DeepSpeedExamples
DeepSpeedExamples copied to clipboard
[Bug] DeepSpeed Inference Does not Work with LLaMA (Latest verison)
Version
deepspeed: 0.13.4
transformers: 4.38.1
Python: 3.10
Pytorch: 2.1.2+cu121
CUDA: 12.1
Error in Example (To reproduce)
Just simply run this script https://github.com/microsoft/DeepSpeedExamples/blob/master/inference/huggingface/text-generation/inference-test.py
deepspeed --num_gpus 8 inference-test.py --model meta-llama/Llama-2-7b-hf --use-kernel
It will show the following error:
Traceback (most recent call last):
File "/root/DeepSpeedExamples/inference/huggingface/text-generation/inference-test.py", line 82, in <module>
outputs = pipe(inputs,
File "/root/DeepSpeedExamples/inference/huggingface/text-generation/utils.py", line 71, in __call__
outputs = self.generate_outputs(input_list, num_tokens=num_tokens, do_sample=do_sample)
File "/root/DeepSpeedExamples/inference/huggingface/text-generation/utils.py", line 119, in generate_outputs
outputs = self.model.generate(input_tokens.input_ids, **generate_kwargs)
File "/miniconda/envs/py310/lib/python3.10/site-packages/deepspeed/inference/engine.py", line 636, in _generate
return self.module.generate(*inputs, **kwargs)
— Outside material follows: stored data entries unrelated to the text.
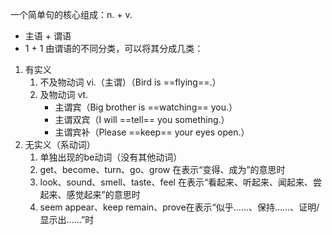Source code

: 一个简单句的核心组成：n. + v.
- 主语 + 谓语
- 1 + 1
由谓语的不同分类，可以将其分成几类：
1. 有实义
	1. 不及物动词 vi.（主谓）（Bird is ==flying==.）
	2. 及物动词 vt.
		- 主谓宾（Big brother is ==watching== you.）
		- 主谓双宾（I will ==tell== you something.）
		- 主谓宾补（Please ==keep== your eyes open.）
2. 无实义（系动词）
	1. 单独出现的be动词（没有其他动词）
	2. get、become、turn、go、grow 在表示“变得、成为”的意思时
	3. look、sound、smell、taste、feel 在表示“看起来、听起来、闻起来、尝起来、感觉起来”的意思时
	4. seem appear、keep remain、prove在表示“似乎……、保持……、证明/显示出……”时
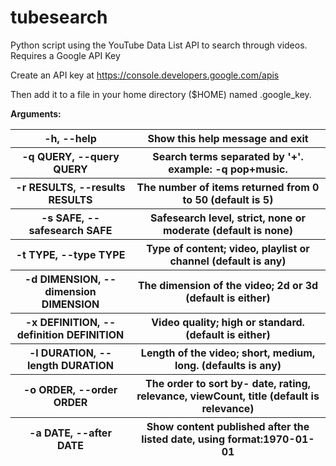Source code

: # tubesearch
Python script using the YouTube Data List API to search through videos.  Requires a Google API Key  

Create an API key at https://console.developers.google.com/apis 

Then add it to a file in your home directory ($HOME) named .google_key.

**Arguments:**

<table>
<thead>
<tr>
<th>-h, --help</th>                  
<th>Show this help message and exit</th> 
<tr>
<th>-q QUERY, --query QUERY</th>         
<th>Search terms separated by '+'.  example: -q pop+music.</th>
</tr>
<th>-r RESULTS, --results RESULTS       
<th>The number of items returned from 0 to 50 (default is 5)
</tr>
<th>-s SAFE, --safesearch SAFE     
<th>Safesearch level, strict, none or moderate (default is none)
</tr>
<th>-t TYPE, --type TYPE        
<th>Type of content; video, playlist or channel (default is any)
</tr>
<th>-d DIMENSION, --dimension DIMENSION 
<th>The dimension of the video; 2d or 3d (default is either)
</tr>
<th>-x DEFINITION, --definition DEFINITION
<th>Video quality; high or standard. (default is either)
</tr>
<th>-l DURATION, --length DURATION      
<th>Length of the video; short, medium, long. (defaults is any)
</tr>
<th>-o ORDER, --order ORDER         
<th>The order to sort by- date, rating, relevance, viewCount, title (default is relevance)
</tr>
<th>-a DATE, --after DATE
<th>Show content published after the listed date, using format:1970-01-01
</tr>
</table>

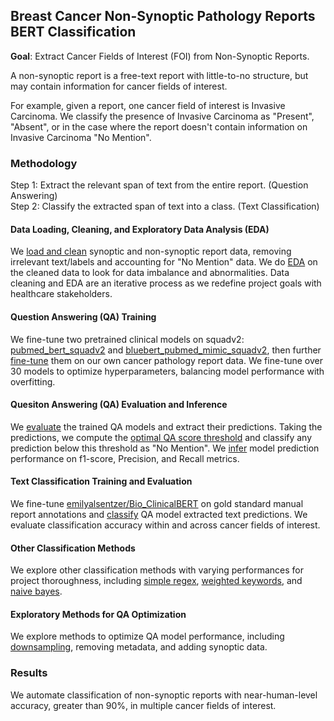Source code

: ## Breast Cancer Non-Synoptic Pathology Reports BERT Classification

**Goal**: Extract Cancer Fields of Interest (FOI) from Non-Synoptic Reports.

A non-synoptic report is a free-text report with little-to-no structure, but may contain information for cancer fields of interest.

For example, given a report, one cancer field of interest is Invasive Carcinoma. We classify the presence of Invasive Carcinoma as "Present", "Absent", or in the case where the report doesn't contain information on Invasive Carcinoma "No Mention".

### Methodology
Step 1: Extract the relevant span of text from the entire report. (Question Answering)  
Step 2: Classify the extracted span of text into a class. (Text Classification)  

#### Data Loading, Cleaning, and Exploratory Data Analysis (EDA)
We [load and clean](https://github.com/trevorkwan/Breast-Cancer-Non-Synoptic-Pathology-Reports-BERT-Classification/blob/main/src/load_and_clean_data.py) synoptic and non-synoptic report data, removing irrelevant text/labels and accounting for "No Mention" data. We do [EDA](https://github.com/trevorkwan/Breast-Cancer-Non-Synoptic-Pathology-Reports-BERT-Classification/blob/main/src/EDA.py) on the cleaned data to look for data imbalance and abnormalities. Data cleaning and EDA are an iterative process as we redefine project goals with healthcare stakeholders.

#### Question Answering (QA) Training
We fine-tune two pretrained clinical models on squadv2: [pubmed_bert_squadv2](https://huggingface.co/franklu/pubmed_bert_squadv2) and [bluebert_pubmed_mimic_squadv2](https://huggingface.co/trevorkwan/bluebert_pubmed_mimic_uncased_squadv2), then further [fine-tune](https://github.com/trevorkwan/Breast-Cancer-Non-Synoptic-Pathology-Reports-BERT-Classification/blob/main/src/train_v2.py) them on our own cancer pathology report data. We fine-tune over 30 models to optimize hyperparameters, balancing model performance with overfitting.

#### Quesiton Answering (QA) Evaluation and Inference
We [evaluate](https://github.com/trevorkwan/Breast-Cancer-Non-Synoptic-Pathology-Reports-BERT-Classification/blob/main/src/eval_v3.py) the trained QA models and extract their predictions. Taking the predictions, we compute the [optimal QA score threshold](https://github.com/trevorkwan/Breast-Cancer-Non-Synoptic-Pathology-Reports-BERT-Classification/blob/main/src/error_analysis_qa_score.ipynb) and classify any prediction below this threshold as "No Mention". We [infer](https://github.com/trevorkwan/Breast-Cancer-Non-Synoptic-Pathology-Reports-BERT-Classification/blob/main/src/inference_v2.py) model prediction performance on f1-score, Precision, and Recall metrics.

#### Text Classification Training and Evaluation
We fine-tune [emilyalsentzer/Bio_ClinicalBERT](https://huggingface.co/emilyalsentzer/Bio_ClinicalBERT) on gold standard manual report annotations and [classify](https://github.com/trevorkwan/Breast-Cancer-Non-Synoptic-Pathology-Reports-BERT-Classification/blob/main/src/classify_v3.py) QA model extracted text predictions. We evaluate classification accuracy within and across cancer fields of interest.

#### Other Classification Methods
We explore other classification methods with varying performances for project thoroughness, including [simple regex](https://github.com/trevorkwan/Breast-Cancer-Non-Synoptic-Pathology-Reports-BERT-Classification/blob/main/src/regex_classification.ipynb), [weighted keywords](https://github.com/trevorkwan/Breast-Cancer-Non-Synoptic-Pathology-Reports-BERT-Classification/blob/main/src/weighted_keyword_analysis.ipynb), and [naive bayes](https://github.com/trevorkwan/Breast-Cancer-Non-Synoptic-Pathology-Reports-BERT-Classification/blob/main/src/naive_bayes_classifier.ipynb).

#### Exploratory Methods for QA Optimization
We explore methods to optimize QA model performance, including [downsampling](https://github.com/trevorkwan/Breast-Cancer-Non-Synoptic-Pathology-Reports-BERT-Classification/blob/main/src/get_sub_11_and_downsampled.ipynb), removing metadata, and adding synoptic data.

### Results
We automate classification of non-synoptic reports with near-human-level accuracy, greater than 90%, in multiple cancer fields of interest.
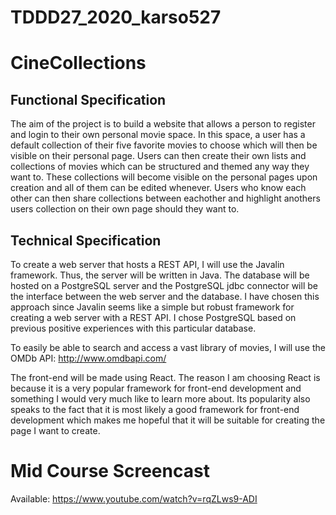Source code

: # TDDD27_2020_karso527

# CineCollections

## Functional Specification

The aim of the project is to build a website that allows a person to register and login to their own personal movie space. In this space, a user has a default collection of their five favorite movies to choose which will then be visible on their personal page. Users can then create their own lists and collections of movies which can be structured and themed any way they want to. These collections will become visible on the personal pages upon creation and all of them can be edited whenever. Users who know each other can then share collections between eachother and highlight anothers users collection on their own page should they want to. 

## Technical Specification

To create a web server that hosts a REST API, I will use the Javalin framework. Thus, the server will be written in Java. The database will be hosted on a PostgreSQL server and the PostgreSQL jdbc connector will be the interface between the web server and the database. I have chosen this approach since Javalin seems like a simple but robust framework for creating a web server with a REST API. I chose PostgreSQL based on previous positive experiences with this particular database.

To easily be able to search and access a vast library of movies, I will use the OMDb API: http://www.omdbapi.com/

The front-end will be made using React. The reason I am choosing React is because it is a very popular framework for front-end development and something I would very much like to learn more about. Its popularity also speaks to the fact that it is most likely a good framework for front-end development which makes me hopeful that it will be suitable for creating the page I want to create.

# Mid Course Screencast

Available: https://www.youtube.com/watch?v=rqZLws9-ADI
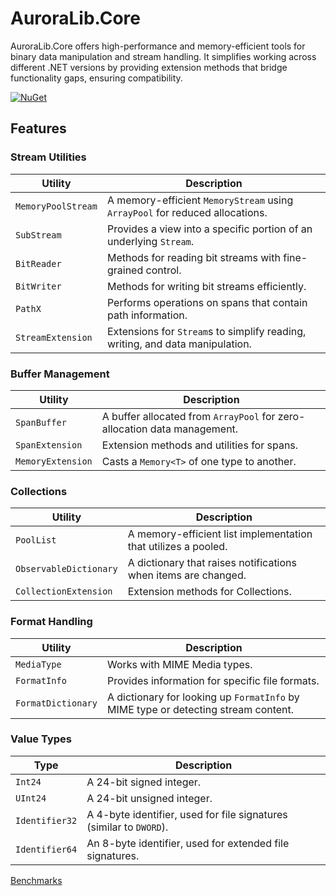 # AuroraLib.Core

AuroraLib.Core offers high-performance and memory-efficient tools for binary data manipulation and stream handling.
It simplifies working across different .NET versions by providing extension methods that bridge functionality gaps, ensuring compatibility.
 
[![NuGet](https://img.shields.io/nuget/v/AuroraLib.Core.svg?style=flat-square&logo=nuget)](https://www.nuget.org/packages/AuroraLib.Core)

## Features

### Stream Utilities

| Utility              | Description                                                                  |
|----------------------|------------------------------------------------------------------------------|
| `MemoryPoolStream`   | A memory-efficient `MemoryStream` using `ArrayPool` for reduced allocations. |
| `SubStream`          | Provides a view into a specific portion of an underlying `Stream`.           |
| `BitReader`          | Methods for reading bit streams with fine-grained control.                   |
| `BitWriter`          | Methods for writing bit streams efficiently.                                 |
| `PathX`              | Performs operations on spans that contain path information.                  |
| `StreamExtension`    | Extensions for `Stream`s to simplify reading, writing, and data manipulation.|

### Buffer Management

| Utility             | Description                                                                  |
|---------------------|------------------------------------------------------------------------------|
| `SpanBuffer`        | A buffer allocated from `ArrayPool` for zero-allocation data management.     |
| `SpanExtension`     | Extension methods and utilities for spans.                                   |
| `MemoryExtension`   | Casts a `Memory<T>` of one type to another.                                  |

### Collections

| Utility               | Description                                                                |
|-----------------------|----------------------------------------------------------------------------|
| `PoolList`            | A memory-efficient list implementation that utilizes a pooled.             |
| `ObservableDictionary`| A dictionary that raises notifications when items are changed.             |
| `CollectionExtension` | Extension methods for Collections.                                         |

### Format Handling

| Utility             | Description                                                                  |
|---------------------|------------------------------------------------------------------------------|
| `MediaType`         | Works with MIME Media types.                                                 |
| `FormatInfo`        | Provides information for specific file formats.                              |
| `FormatDictionary`  | A dictionary for looking up `FormatInfo` by MIME type or detecting stream content.|

### Value Types

| Type                | Description                                                                  |
|---------------------|------------------------------------------------------------------------------|
| `Int24`             | A 24-bit signed integer.                                                     |
| `UInt24`            | A 24-bit unsigned integer.                                                   |
| `Identifier32`      | A 4-byte identifier, used for file signatures (similar to `DWORD`).          |
| `Identifier64`      | An 8-byte identifier, used for extended file signatures.                     |

[Benchmarks](https://github.com/Venomalia/AuroraLib.Core/blob/main/Benchmarks.md)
File "/miniconda/envs/py310/lib/python3.10/site-packages/torch/utils/_contextlib.py", line 115, in decorate_context
return func(*args, **kwargs)
File "/miniconda/envs/py310/lib/python3.10/site-packages/transformers/generation/utils.py", line 1592, in generate
return self.sample(
File "/miniconda/envs/py310/lib/python3.10/site-packages/transformers/generation/utils.py", line 2693, in sample
model_inputs = self.prepare_inputs_for_generation(input_ids, **model_kwargs)
File "/miniconda/envs/py310/lib/python3.10/site-packages/transformers/models/llama/modeling_llama.py", line 1256, in prepare_inputs_for_generation
if past_key_value := getattr(self.model.layers[0].self_attn, "past_key_value", None):
File "/miniconda/envs/py310/lib/python3.10/site-packages/torch/nn/modules/module.py", line 1695, in __getattr__
raise AttributeError(f"'{type(self).__name__}' object has no attribute '{name}'")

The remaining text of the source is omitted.